■ Brief: Given the entries that follow, write out exactly the lines starting at the one containing "- [ ] Handling" and ending at the one containing "Version | Change-Log", both ends included, and only those.

■ Information given:
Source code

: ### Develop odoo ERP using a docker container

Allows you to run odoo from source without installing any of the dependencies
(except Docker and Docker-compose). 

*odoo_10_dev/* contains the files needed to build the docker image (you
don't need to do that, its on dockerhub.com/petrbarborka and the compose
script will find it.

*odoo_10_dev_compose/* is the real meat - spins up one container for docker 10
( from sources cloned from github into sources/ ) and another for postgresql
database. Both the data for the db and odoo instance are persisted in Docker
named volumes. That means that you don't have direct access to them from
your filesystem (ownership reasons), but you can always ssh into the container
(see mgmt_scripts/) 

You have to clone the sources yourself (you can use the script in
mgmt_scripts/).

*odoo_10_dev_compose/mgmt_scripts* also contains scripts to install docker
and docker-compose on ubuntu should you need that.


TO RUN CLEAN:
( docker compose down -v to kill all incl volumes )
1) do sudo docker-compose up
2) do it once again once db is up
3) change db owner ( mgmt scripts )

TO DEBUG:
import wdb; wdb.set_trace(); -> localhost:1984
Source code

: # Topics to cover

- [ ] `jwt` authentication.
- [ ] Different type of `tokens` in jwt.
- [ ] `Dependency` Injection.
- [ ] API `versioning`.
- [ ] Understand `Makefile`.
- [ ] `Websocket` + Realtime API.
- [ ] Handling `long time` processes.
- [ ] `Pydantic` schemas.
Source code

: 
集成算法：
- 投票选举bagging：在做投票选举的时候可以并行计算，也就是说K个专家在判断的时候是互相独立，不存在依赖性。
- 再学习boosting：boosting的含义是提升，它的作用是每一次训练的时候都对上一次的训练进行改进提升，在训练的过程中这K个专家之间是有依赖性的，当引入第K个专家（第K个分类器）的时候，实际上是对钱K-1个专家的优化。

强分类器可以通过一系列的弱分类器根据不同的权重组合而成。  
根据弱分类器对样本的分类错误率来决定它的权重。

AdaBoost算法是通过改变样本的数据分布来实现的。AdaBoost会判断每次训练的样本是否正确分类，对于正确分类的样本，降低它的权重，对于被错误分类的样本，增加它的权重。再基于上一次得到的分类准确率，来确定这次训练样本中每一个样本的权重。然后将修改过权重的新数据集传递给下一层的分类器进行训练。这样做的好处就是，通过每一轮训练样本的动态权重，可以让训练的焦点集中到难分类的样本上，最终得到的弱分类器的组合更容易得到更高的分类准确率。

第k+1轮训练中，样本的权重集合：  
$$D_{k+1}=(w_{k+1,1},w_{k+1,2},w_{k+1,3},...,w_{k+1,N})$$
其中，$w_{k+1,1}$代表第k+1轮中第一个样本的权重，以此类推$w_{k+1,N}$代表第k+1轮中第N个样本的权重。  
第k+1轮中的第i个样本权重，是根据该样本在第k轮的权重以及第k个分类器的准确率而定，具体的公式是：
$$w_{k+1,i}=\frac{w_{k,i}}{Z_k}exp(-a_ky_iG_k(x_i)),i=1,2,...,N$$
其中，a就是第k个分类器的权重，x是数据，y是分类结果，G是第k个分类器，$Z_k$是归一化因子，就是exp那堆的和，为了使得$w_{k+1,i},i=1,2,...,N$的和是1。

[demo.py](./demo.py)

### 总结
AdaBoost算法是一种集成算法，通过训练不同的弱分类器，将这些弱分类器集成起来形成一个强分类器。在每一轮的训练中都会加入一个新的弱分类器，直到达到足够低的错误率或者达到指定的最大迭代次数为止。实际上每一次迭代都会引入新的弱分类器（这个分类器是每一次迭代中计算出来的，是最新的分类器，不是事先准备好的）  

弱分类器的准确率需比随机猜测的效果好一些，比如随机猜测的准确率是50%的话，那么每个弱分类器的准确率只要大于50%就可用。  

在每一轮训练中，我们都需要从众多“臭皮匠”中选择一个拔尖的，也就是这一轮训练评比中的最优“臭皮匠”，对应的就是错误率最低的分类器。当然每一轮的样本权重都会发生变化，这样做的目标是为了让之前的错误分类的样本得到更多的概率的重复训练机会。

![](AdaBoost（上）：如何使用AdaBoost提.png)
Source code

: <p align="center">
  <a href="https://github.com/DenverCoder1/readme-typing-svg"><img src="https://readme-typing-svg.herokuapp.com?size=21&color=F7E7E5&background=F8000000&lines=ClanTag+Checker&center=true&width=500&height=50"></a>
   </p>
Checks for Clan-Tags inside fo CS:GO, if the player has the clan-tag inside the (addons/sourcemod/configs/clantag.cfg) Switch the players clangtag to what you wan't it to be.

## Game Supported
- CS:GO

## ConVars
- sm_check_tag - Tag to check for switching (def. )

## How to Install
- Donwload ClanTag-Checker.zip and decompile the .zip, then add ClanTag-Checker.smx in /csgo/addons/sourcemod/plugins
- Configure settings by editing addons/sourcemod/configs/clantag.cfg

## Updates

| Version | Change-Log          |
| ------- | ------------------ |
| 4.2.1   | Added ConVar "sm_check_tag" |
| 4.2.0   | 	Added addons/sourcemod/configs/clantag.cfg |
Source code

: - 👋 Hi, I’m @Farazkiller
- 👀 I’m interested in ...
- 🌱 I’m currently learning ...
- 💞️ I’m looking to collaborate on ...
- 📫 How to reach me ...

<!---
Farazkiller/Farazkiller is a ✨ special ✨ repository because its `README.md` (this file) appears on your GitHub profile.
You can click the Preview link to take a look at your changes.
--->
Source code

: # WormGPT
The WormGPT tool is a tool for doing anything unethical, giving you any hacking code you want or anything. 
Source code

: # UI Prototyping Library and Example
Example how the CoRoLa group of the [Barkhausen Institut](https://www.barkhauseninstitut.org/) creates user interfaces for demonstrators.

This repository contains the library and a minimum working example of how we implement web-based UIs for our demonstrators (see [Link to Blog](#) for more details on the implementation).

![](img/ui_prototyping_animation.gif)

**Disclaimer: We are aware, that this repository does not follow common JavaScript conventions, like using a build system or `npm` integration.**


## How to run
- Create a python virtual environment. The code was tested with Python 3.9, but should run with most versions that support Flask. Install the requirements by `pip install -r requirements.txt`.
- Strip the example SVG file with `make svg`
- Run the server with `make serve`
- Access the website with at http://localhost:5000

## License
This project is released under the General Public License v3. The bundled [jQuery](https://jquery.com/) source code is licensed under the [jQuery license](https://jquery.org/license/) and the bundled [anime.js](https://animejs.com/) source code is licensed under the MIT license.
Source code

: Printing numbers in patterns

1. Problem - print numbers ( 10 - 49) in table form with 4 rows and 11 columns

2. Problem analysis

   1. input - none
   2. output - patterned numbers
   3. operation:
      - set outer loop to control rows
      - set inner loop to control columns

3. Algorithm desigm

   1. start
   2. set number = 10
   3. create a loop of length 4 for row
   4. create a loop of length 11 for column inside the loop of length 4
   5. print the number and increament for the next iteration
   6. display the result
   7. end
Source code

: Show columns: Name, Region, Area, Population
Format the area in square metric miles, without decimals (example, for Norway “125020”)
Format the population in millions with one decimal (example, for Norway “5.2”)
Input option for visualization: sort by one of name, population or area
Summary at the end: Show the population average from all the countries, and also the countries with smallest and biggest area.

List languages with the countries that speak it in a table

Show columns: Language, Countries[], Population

■ Task response:
- [ ] Handling `long time` processes.
- [ ] `Pydantic` schemas.
Source code

: 
集成算法：
- 投票选举bagging：在做投票选举的时候可以并行计算，也就是说K个专家在判断的时候是互相独立，不存在依赖性。
- 再学习boosting：boosting的含义是提升，它的作用是每一次训练的时候都对上一次的训练进行改进提升，在训练的过程中这K个专家之间是有依赖性的，当引入第K个专家（第K个分类器）的时候，实际上是对钱K-1个专家的优化。

强分类器可以通过一系列的弱分类器根据不同的权重组合而成。  
根据弱分类器对样本的分类错误率来决定它的权重。

AdaBoost算法是通过改变样本的数据分布来实现的。AdaBoost会判断每次训练的样本是否正确分类，对于正确分类的样本，降低它的权重，对于被错误分类的样本，增加它的权重。再基于上一次得到的分类准确率，来确定这次训练样本中每一个样本的权重。然后将修改过权重的新数据集传递给下一层的分类器进行训练。这样做的好处就是，通过每一轮训练样本的动态权重，可以让训练的焦点集中到难分类的样本上，最终得到的弱分类器的组合更容易得到更高的分类准确率。

第k+1轮训练中，样本的权重集合：  
$$D_{k+1}=(w_{k+1,1},w_{k+1,2},w_{k+1,3},...,w_{k+1,N})$$
其中，$w_{k+1,1}$代表第k+1轮中第一个样本的权重，以此类推$w_{k+1,N}$代表第k+1轮中第N个样本的权重。  
第k+1轮中的第i个样本权重，是根据该样本在第k轮的权重以及第k个分类器的准确率而定，具体的公式是：
$$w_{k+1,i}=\frac{w_{k,i}}{Z_k}exp(-a_ky_iG_k(x_i)),i=1,2,...,N$$
其中，a就是第k个分类器的权重，x是数据，y是分类结果，G是第k个分类器，$Z_k$是归一化因子，就是exp那堆的和，为了使得$w_{k+1,i},i=1,2,...,N$的和是1。

[demo.py](./demo.py)

### 总结
AdaBoost算法是一种集成算法，通过训练不同的弱分类器，将这些弱分类器集成起来形成一个强分类器。在每一轮的训练中都会加入一个新的弱分类器，直到达到足够低的错误率或者达到指定的最大迭代次数为止。实际上每一次迭代都会引入新的弱分类器（这个分类器是每一次迭代中计算出来的，是最新的分类器，不是事先准备好的）  

弱分类器的准确率需比随机猜测的效果好一些，比如随机猜测的准确率是50%的话，那么每个弱分类器的准确率只要大于50%就可用。  

在每一轮训练中，我们都需要从众多“臭皮匠”中选择一个拔尖的，也就是这一轮训练评比中的最优“臭皮匠”，对应的就是错误率最低的分类器。当然每一轮的样本权重都会发生变化，这样做的目标是为了让之前的错误分类的样本得到更多的概率的重复训练机会。

![](AdaBoost（上）：如何使用AdaBoost提.png)
Source code

: <p align="center">
  <a href="https://github.com/DenverCoder1/readme-typing-svg"><img src="https://readme-typing-svg.herokuapp.com?size=21&color=F7E7E5&background=F8000000&lines=ClanTag+Checker&center=true&width=500&height=50"></a>
   </p>
Checks for Clan-Tags inside fo CS:GO, if the player has the clan-tag inside the (addons/sourcemod/configs/clantag.cfg) Switch the players clangtag to what you wan't it to be.

## Game Supported
- CS:GO

## ConVars
- sm_check_tag - Tag to check for switching (def. )

## How to Install
- Donwload ClanTag-Checker.zip and decompile the .zip, then add ClanTag-Checker.smx in /csgo/addons/sourcemod/plugins
- Configure settings by editing addons/sourcemod/configs/clantag.cfg

## Updates

| Version | Change-Log          |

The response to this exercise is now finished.